Ce dernier, vice-ministre iranien des affaires étrangères avait miné les discussions en amont en réaffirmant que Téhéran refusait toujours «les inspections de ses sites militaires» réclamées par l’Agence internationale de l’énergie atomique (AIEA) et l’interrogatoire de ses scientifiques dans le cadre d’un règlement du dossier.
Le guide suprême sous pression
Une position en conformité avec la ligne fixée par le guide suprême Ali Khamenei qui se trouve plus que jamais partagé entre deux impératifs. Celui de soutenir les négociateurs «qui font des efforts et versent leur sueur pour obtenir ce qui est l’intérêt du pays et du régime», comprendre la levée des sanctions internationales qui asphyxient l’économie. Et celui de rester fidèle aux engagements de la République Islamique auprès des parlementaires ultraconservateurs, majoritaires à l’Assemblée, qui protestaient déjà contre l’accord cadre du 2 avril et s’opposent à trop de concessions à l’Occident.
Le calice de la mort
Pour Afchin Alavi, porte-parole du Conseil National de la Résistance Iranienne, «le régime veut faire le minimum de concessions pour casser les sanctions et cherche en même temps comment faire passer un accord où on lui demande de stopper le programme nucléaire. C’est lui proposer de boire le calice de la mort comme à Khomeiny» en référence à l’expression du père de la République Islamique pour qualifier le cessez le feu qui lui avait été imposé en 1988 pour mettre fin à la guerre avec l’Irak.
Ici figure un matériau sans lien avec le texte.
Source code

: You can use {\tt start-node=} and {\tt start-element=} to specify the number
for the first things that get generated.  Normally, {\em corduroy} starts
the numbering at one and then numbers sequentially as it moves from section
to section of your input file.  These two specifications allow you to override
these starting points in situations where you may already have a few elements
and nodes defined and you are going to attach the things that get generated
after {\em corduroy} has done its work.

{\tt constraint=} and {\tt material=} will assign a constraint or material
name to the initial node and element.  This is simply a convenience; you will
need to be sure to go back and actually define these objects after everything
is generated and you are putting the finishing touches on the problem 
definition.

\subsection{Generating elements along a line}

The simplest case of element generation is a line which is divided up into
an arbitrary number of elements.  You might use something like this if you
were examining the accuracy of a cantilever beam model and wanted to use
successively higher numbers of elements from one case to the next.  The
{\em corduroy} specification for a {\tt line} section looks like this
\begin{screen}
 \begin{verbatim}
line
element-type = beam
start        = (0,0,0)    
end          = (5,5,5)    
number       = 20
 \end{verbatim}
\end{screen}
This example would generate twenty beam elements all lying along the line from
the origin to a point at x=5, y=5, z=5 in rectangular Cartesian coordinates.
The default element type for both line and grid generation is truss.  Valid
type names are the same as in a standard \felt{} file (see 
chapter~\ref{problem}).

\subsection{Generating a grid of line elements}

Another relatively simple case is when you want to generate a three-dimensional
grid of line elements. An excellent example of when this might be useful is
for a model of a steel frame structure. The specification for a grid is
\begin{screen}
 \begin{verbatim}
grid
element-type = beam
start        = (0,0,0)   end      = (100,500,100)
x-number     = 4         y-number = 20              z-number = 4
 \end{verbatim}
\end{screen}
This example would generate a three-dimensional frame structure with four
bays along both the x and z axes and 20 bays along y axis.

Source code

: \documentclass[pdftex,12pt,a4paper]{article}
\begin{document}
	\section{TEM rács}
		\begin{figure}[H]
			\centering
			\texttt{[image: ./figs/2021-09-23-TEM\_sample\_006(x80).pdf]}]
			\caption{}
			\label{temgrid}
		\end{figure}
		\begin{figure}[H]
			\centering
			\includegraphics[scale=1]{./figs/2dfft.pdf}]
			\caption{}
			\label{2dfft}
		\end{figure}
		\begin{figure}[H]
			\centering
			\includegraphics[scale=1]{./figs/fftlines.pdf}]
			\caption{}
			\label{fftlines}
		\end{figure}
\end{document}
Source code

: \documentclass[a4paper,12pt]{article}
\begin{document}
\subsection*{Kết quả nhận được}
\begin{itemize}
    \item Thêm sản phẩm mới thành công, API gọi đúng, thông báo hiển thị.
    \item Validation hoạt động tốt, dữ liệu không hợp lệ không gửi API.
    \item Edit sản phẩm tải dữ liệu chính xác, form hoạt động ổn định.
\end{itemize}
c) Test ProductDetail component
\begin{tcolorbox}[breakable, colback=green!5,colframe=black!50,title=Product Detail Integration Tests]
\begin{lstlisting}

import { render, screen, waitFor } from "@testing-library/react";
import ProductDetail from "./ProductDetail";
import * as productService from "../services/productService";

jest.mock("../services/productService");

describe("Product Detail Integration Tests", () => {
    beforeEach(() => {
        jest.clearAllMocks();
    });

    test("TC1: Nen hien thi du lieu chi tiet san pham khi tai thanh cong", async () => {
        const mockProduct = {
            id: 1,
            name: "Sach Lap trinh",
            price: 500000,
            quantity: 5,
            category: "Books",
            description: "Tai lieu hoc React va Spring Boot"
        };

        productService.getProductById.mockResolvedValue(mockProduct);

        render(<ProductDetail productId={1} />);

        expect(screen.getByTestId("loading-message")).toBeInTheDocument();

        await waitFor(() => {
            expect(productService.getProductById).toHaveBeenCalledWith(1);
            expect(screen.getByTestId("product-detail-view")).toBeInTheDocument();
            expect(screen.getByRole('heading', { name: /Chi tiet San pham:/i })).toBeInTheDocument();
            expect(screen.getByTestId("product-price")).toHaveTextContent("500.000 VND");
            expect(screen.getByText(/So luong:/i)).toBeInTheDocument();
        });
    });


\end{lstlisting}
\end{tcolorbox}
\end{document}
Selon le responsable de la communication des Moudjahidines du peuple «l’Iran est venu aux négociations à genoux économiquement et s’il y a accord nucléaire le guide sera affaibli. Voilà pourquoi il cherche à prolonger et retarder l’échéance ».
Une expansion par milices locales interposées
Outre une situation économique déplorable, en raison notamment de la baisse du prix du pétrole, le guide suprême craint désormais les répercussions de l’engagement régional iranien même par forces locales interposées. Sur la base du principe fondateur d’ «exportation de la révolution», l’Iran soutient le régime de Bachar Al Assad en Syrie avec les forces du Hezbollah, son fer de lance au Liban. Il tente également de garder la haute main sur le pouvoir à Bagdad en mobilisant les milices chiites irakiennes Badr, Assaeb Al Haq ou Kataeb Hezbollah, encadrées et pilotées par les Gardiens de la révolution. Enfin il tente de pousser son avantage dans la péninsule arabique avec les Houthis et les forces d’Ansaroullah au Yemen.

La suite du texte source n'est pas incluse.